Work to complete >> An exact copy of every entry is needed, with the images left out.

[Recorded information Boundary: Start]

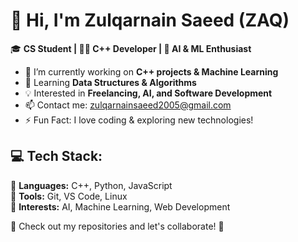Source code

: # 👋 Hi, I'm Zulqarnain Saeed (ZAQ)  

🎓 **CS Student | 👨‍💻 C++ Developer | 🚀 AI & ML Enthusiast**  

- 🔭 I’m currently working on **C++ projects & Machine Learning**  
- 🌱 Learning **Data Structures & Algorithms**  
- 💡 Interested in **Freelancing, AI, and Software Development**  
- 📫 Contact me: zulqarnainsaeed2005@gmail.com
- ⚡ Fun Fact: I love coding & exploring new technologies!  

## 💻 Tech Stack:
🔹 **Languages:** C++, Python, JavaScript  
🔹 **Tools:** Git, VS Code, Linux  
🔹 **Interests:** AI, Machine Learning, Web Development  

📌 Check out my repositories and let's collaborate! 🚀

[Recorded information Boundary: End]

Result of the exercise >>
Source code

: # 👋 Hi, I'm Zulqarnain Saeed (ZAQ)  

🎓 **CS Student | 👨‍💻 C++ Developer | 🚀 AI & ML Enthusiast**  

- 🔭 I’m currently working on **C++ projects & Machine Learning**  
- 🌱 Learning **Data Structures & Algorithms**  
- 💡 Interested in **Freelancing, AI, and Software Development**  
- 📫 Contact me: zulqarnainsaeed2005@gmail.com
- ⚡ Fun Fact: I love coding & exploring new technologies!  

## 💻 Tech Stack:
🔹 **Languages:** C++, Python, JavaScript  
🔹 **Tools:** Git, VS Code, Linux  
🔹 **Interests:** AI, Machine Learning, Web Development  

📌 Check out my repositories and let's collaborate! 🚀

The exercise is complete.